End-to-end example: Taking the train to the slopes
Geospatial analysis often includes combining multiple data sources. In this example, we will only use OpenStreetMap (OSM), but as you’ll see one of the datasets is a LineString type and another is a Polygon type.
Why don’t we use Overture Maps, you might ask, as that’s already available in a cloud-native format? Very good question. Unfortunately, Overture Maps doesn’t (yet) contain all datasets that you can find in OSM, so while roads and buildings are included, for example transit isn’t (as of writing).
Let’s say we’d like to go skiing but would like to avoid the hassle of driving or flying, Are there slopes accessible by train? It turns out, yes – let’s find them. We’ll use France as an example but you could just as well try to change it to another (Alpine) country.
Fetching OSM
See also Importing other formats on how to use DuckDB Spatial to read OSM and other file types.

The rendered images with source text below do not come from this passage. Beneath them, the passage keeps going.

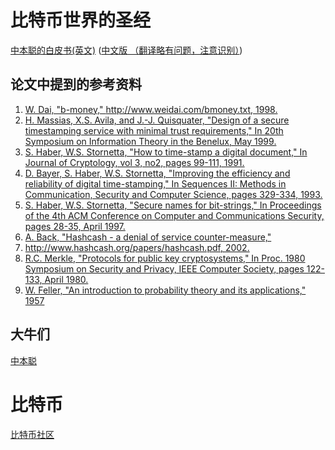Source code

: # 比特币世界的圣经

[中本聪的白皮书(英文)](https://bitcoin.org/bitcoin.pdf) ([中文版 （翻译略有问题，注意识别）](./docs/bitcoin_cn.pdf))

## 论文中提到的参考资料

1. [W. Dai, "b-money," http://www.weidai.com/bmoney.txt, 1998.]()
1. [H. Massias, X.S. Avila, and J.-J. Quisquater, "Design of a secure timestamping service with minimal trust requirements," In 20th Symposium on Information Theory in the Benelux, May 1999.](./docs/10.1.1.13.6228.pdf)
1. [S. Haber, W.S. Stornetta, "How to time-stamp a digital document," In Journal of Cryptology, vol 3, no2, pages 99-111, 1991.](./docs/Haber_Stornetta.pdf)
1. [D. Bayer, S. Haber, W.S. Stornetta, "Improving the efficiency and reliability of digital time-stamping," In Sequences II: Methods in Communication, Security and Computer Science, pages 329-334, 1993.](./docs/10.1.1.71.4891.pdf)
1. [S. Haber, W.S. Stornetta, "Secure names for bit-strings," In Proceedings of the 4th ACM Conference on Computer and Communications Security, pages 28-35, April 1997.](./docs/secure-names-bit-strings.pdf)
1. [A. Back, "Hashcash - a denial of service counter-measure,"](./docs/10.1.1.15.8.pdf)
1. [http://www.hashcash.org/papers/hashcash.pdf, 2002.](./docs/hashcash.pdf)
1. [R.C. Merkle, "Protocols for public key cryptosystems," In Proc. 1980 Symposium on Security and Privacy, IEEE Computer Society, pages 122-133, April 1980.](./docs/Protocols_for_Public_Key_Cryptosystems.pdf)
1. [W. Feller, "An introduction to probability theory and its applications," 1957](./docs/WilliamFeller-AnIntroductionToProbabilityTheoryAndItsApplications.VolII.pdf)

## 大牛们

[中本聪](https://zh.wikipedia.org/wiki/%E4%B8%AD%E6%9C%AC%E8%81%AA)

# 比特币

[比特币社区](https://bitcoin.org/)


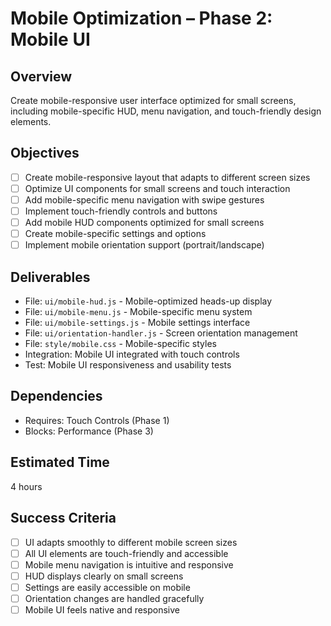# Mobile Optimization – Phase 2: Mobile UI

## Overview
Create mobile-responsive user interface optimized for small screens, including mobile-specific HUD, menu navigation, and touch-friendly design elements.

## Objectives
- [ ] Create mobile-responsive layout that adapts to different screen sizes
- [ ] Optimize UI components for small screens and touch interaction
- [ ] Add mobile-specific menu navigation with swipe gestures
- [ ] Implement touch-friendly controls and buttons
- [ ] Add mobile HUD components optimized for small screens
- [ ] Create mobile-specific settings and options
- [ ] Implement mobile orientation support (portrait/landscape)

## Deliverables
- File: `ui/mobile-hud.js` - Mobile-optimized heads-up display
- File: `ui/mobile-menu.js` - Mobile-specific menu system
- File: `ui/mobile-settings.js` - Mobile settings interface
- File: `ui/orientation-handler.js` - Screen orientation management
- File: `style/mobile.css` - Mobile-specific styles
- Integration: Mobile UI integrated with touch controls
- Test: Mobile UI responsiveness and usability tests

## Dependencies
- Requires: Touch Controls (Phase 1)
- Blocks: Performance (Phase 3)

## Estimated Time
4 hours

## Success Criteria
- [ ] UI adapts smoothly to different mobile screen sizes
- [ ] All UI elements are touch-friendly and accessible
- [ ] Mobile menu navigation is intuitive and responsive
- [ ] HUD displays clearly on small screens
- [ ] Settings are easily accessible on mobile
- [ ] Orientation changes are handled gracefully
- [ ] Mobile UI feels native and responsive 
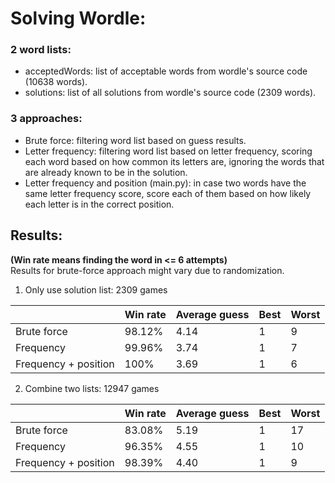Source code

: # Solving Wordle:

### 2 word lists:
- acceptedWords: list of acceptable words from wordle's source code (10638 words).
- solutions: list of all solutions from wordle's source code (2309 words).

### 3 approaches:
- Brute force: filtering word list based on guess results.
- Letter frequency: filtering word list based on letter frequency, scoring each word based on how common its letters are, ignoring the words that are already known to be in the solution.
- Letter frequency and position (main.py): in case two words have the same letter frequency score, score each of them based on how likely each letter is in the correct position.

## Results:
**(Win rate means finding the word in <= 6 attempts)**
\
Results for brute-force approach might vary due to randomization.

1. Only use solution list: 2309 games

|                       | Win rate      | Average guess |  Best  | Worst | 
|-----------------------|---------------|---------------|--------|-------|
| Brute force           | 98.12%        | 4.14          | 1      | 9     |
| Frequency             | 99.96%        | 3.74          | 1      | 7     |
| Frequency + position  | 100%          | 3.69          | 1      | 6     |



2. Combine two lists: 12947 games

|                       | Win rate      | Average guess |  Best  | Worst | 
|-----------------------|---------------|---------------|--------|-------|
| Brute force           | 83.08%        | 5.19          | 1      | 17    |
| Frequency             | 96.35%        | 4.55          | 1      | 10    |
| Frequency + position  | 98.39%        | 4.40          | 1      | 9     |
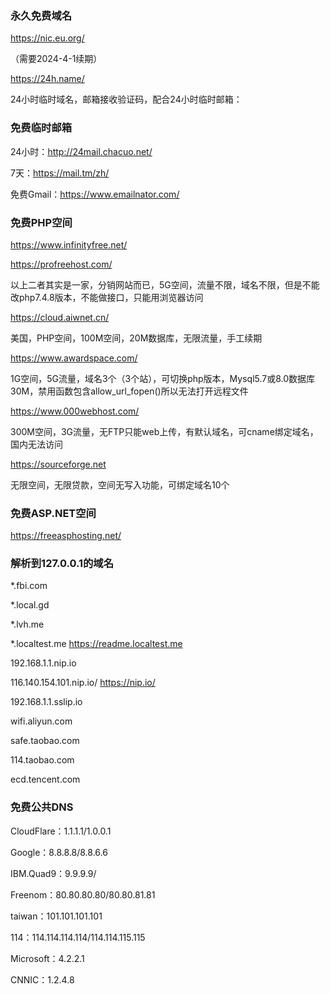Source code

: ### 永久免费域名
https://nic.eu.org/

（需要2024-4-1续期）

https://24h.name/

24小时临时域名，邮箱接收验证码，配合24小时临时邮箱：

### 免费临时邮箱

24小时：http://24mail.chacuo.net/

7天：https://mail.tm/zh/

免费Gmail：https://www.emailnator.com/

### 免费PHP空间
https://www.infinityfree.net/

https://profreehost.com/

以上二者其实是一家，分销网站而已，5G空间，流量不限，域名不限，但是不能改php7.4.8版本，不能做接口，只能用浏览器访问

https://cloud.aiwnet.cn/

美国，PHP空间，100M空间，20M数据库，无限流量，手工续期

https://www.awardspace.com/

1G空间，5G流量，域名3个（3个站），可切换php版本，Mysql5.7或8.0数据库30M，禁用函数包含allow_url_fopen()所以无法打开远程文件

https://www.000webhost.com/

300M空间，3G流量，无FTP只能web上传，有默认域名，可cname绑定域名，国内无法访问

https://sourceforge.net

无限空间，无限贷款，空间无写入功能，可绑定域名10个

### 免费ASP.NET空间
https://freeasphosting.net/


### 解析到127.0.0.1的域名
*.fbi.com

*.local.gd

*.lvh.me

*.localtest.me  https://readme.localtest.me 

192.168.1.1.nip.io

116.140.154.101.nip.io/   https://nip.io/

192.168.1.1.sslip.io

wifi.aliyun.com

safe.taobao.com

114.taobao.com

ecd.tencent.com

### 免费公共DNS

CloudFlare：1.1.1.1/1.0.0.1

Google：8.8.8.8/8.8.6.6

IBM.Quad9：9.9.9.9/

Freenom：80.80.80.80/80.80.81.81

taiwan：101.101.101.101

114：114.114.114.114/114.114.115.115

Microsoft：4.2.2.1

CNNIC：1.2.4.8

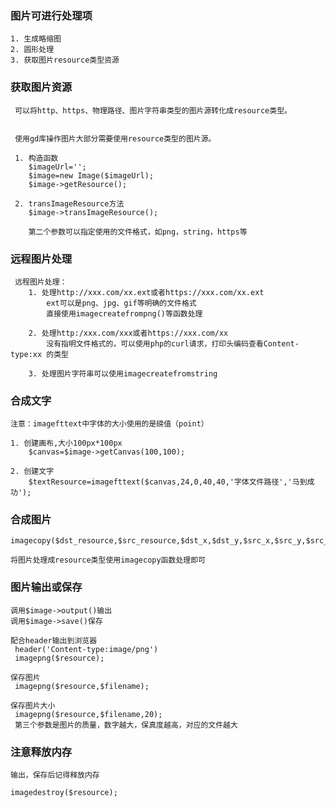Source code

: ### 图片可进行处理项
    1. 生成略缩图
    2. 圆形处理
    3. 获取图片resource类型资源
    
### 获取图片资源

     可以将http、https、物理路径、图片字符串类型的图片源转化成resource类型。 
     
    
     使用gd库操作图片大部分需要使用resource类型的图片源。 
       
     1. 构造函数
        $imageUrl='';
        $image=new Image($imageUrl);
        $image->getResource();
        
     2. transImageResource方法
        $image->transImageResource();
        
        第二个参数可以指定使用的文件格式，如png，string，https等
        
### 远程图片处理
     远程图片处理： 
        1. 处理http://xxx.com/xx.ext或者https://xxx.com/xx.ext
            ext可以是png、jpg、gif等明确的文件格式
            直接使用imagecreatefrompng()等函数处理
            
        2. 处理http:/xxx.com/xxx或者https://xxx.com/xx
            没有指明文件格式的，可以使用php的curl请求，打印头编码查看Content-type:xx 的类型
        
        3. 处理图片字符串可以使用imagecreatefromstring
        
### 合成文字
    注意：imagefttext中字体的大小使用的是磅值（point）
     
    1. 创建画布,大小100px*100px
        $canvas=$image->getCanvas(100,100);
        
    2. 创建文字
        $textResource=imagefttext($canvas,24,0,40,40,'字体文件路径','马到成功');
    
### 合成图片    
    imagecopy($dst_resource,$src_resource,$dst_x,$dst_y,$src_x,$src_y,$src_w,$src_y);
    
    将图片处理成resource类型使用imagecopy函数处理即可
    
### 图片输出或保存

    调用$image->output()输出
    调用$image->save()保存
     
    配合header输出到浏览器
     header('Content-type:image/png')
     imagepng($resource);
     
    保存图片
     imagepng($resource,$filename);
     
    保存图片大小
     imagepng($resource,$filename,20);
     第三个参数是图片的质量，数字越大，保真度越高，对应的文件越大
        
### 注意释放内存
    
    输出，保存后记得释放内存
    
    imagedestroy($resource);     
    
    
                
        
    
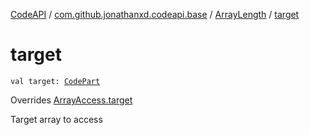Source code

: [CodeAPI](../../index.md) / [com.github.jonathanxd.codeapi.base](../index.md) / [ArrayLength](index.md) / [target](.)

# target

`val target: `[`CodePart`](../../com.github.jonathanxd.codeapi/-code-part/index.md)

Overrides [ArrayAccess.target](../-array-access/target.md)

Target array to access

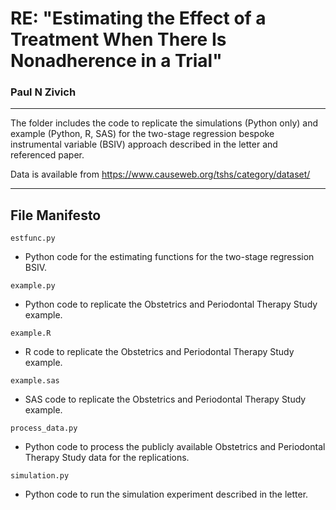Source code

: # RE: "Estimating the Effect of a Treatment When There Is Nonadherence in a Trial"

### Paul N Zivich

-----------------------------------

The folder includes the code to replicate the simulations (Python only) and example (Python, R, SAS) for the two-stage
regression bespoke instrumental variable (BSIV) approach described in the letter and referenced paper.

Data is available from https://www.causeweb.org/tshs/category/dataset/

-----------------------------------

## File Manifesto

`estfunc.py`
- Python code for the estimating functions for the two-stage regression BSIV.

`example.py`
- Python code to replicate the Obstetrics and Periodontal Therapy Study example.

`example.R`
- R code to replicate the Obstetrics and Periodontal Therapy Study example.

`example.sas`
- SAS code to replicate the Obstetrics and Periodontal Therapy Study example.

`process_data.py`
- Python code to process the publicly available Obstetrics and Periodontal Therapy Study data for the replications.

`simulation.py`
- Python code to run the simulation experiment described in the letter.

Transform into a table with GEOMETRY with Databricks Spatial SQL
See also Databricks Spatial SQL ST functions, and Delta Lake tables with GEOMETRY.
%sql
create or replace table skiresorts as
with wintersports as (
select
id as wintersports_id,
tags.name,
posexplode(refs) as (pos, id)
from
planet_osm_france
where
kind = "way"
and tags.landuse = "winter_sports"
)
select
wintersports_id,
name,
st_makepolygon(
st_makeline(
transform(sort_array(array_agg(struct(pos, lon, lat))), x -> st_point(x.lon, x.lat, 4326))
)
) geometry
from
wintersports join planet_osm_france p using (id)
group by
all
Make sure you are using Serverless environment version 4+, or else outputting GEOMETRY/GEOGRAPHY types directly (without e.g. st_asewkt()
) will not work.
Visualize with Lonboard
See also Visualize with Lonboard.
Load the train network
We will use similar techniques as above to load the railway network as well.
%sql
with t1 as (
select
tags.name,
id as trainroute_id,
posexplode(refs) as (pos, id)
from
planet_osm_france
where
tags.type = 'route'
and tags.route = 'train'
and id = 2274158
),
t2 as (
select
t1.name,
p.id route_id,
p.* --,
-- posexplode(arrays_zip(p.refs, p.ref_roles, p.ref_types)) as (pos, ref),
-- ref["refs"] id,
-- ref["ref_roles"] role,
-- ref["ref_types"] type
from
t1 join planet_osm_france p using (id)
where
p.tags.railway = 'rail'
)
select
*
from
t2
%sql
create or replace table train_routes as
with t1 as (
select
tags.name,
id as trainroute_id,
posexplode(refs) as (pos, id)
from
planet_osm_france
where
tags.type = 'route'
and tags.route = 'train'
),
t2 as (
select
t1.name,
p.id route_id,
posexplode(refs) as (pos, id)
from
t1 join planet_osm_france p using (id)
where
p.tags.railway = 'rail'
)
select
t2.name,
route_id,
st_makeline(
transform(sort_array(array_agg(struct(pos, lon, lat))), x -> st_point(x.lon, x.lat, 4326))
) geometry
from
t2 join planet_osm_france p using (id)
group by
all
Let’s try to visualize the same way as we did for the ski domaines (spoiler alert: it might not work):
Visualize with PMTiles
The above visualization probably failed, due to the dataset being too large for the widget in Databricks. While for medium sized datasets there’s another workaround by saving the Lonboard output to a seperate HTML file via to_html()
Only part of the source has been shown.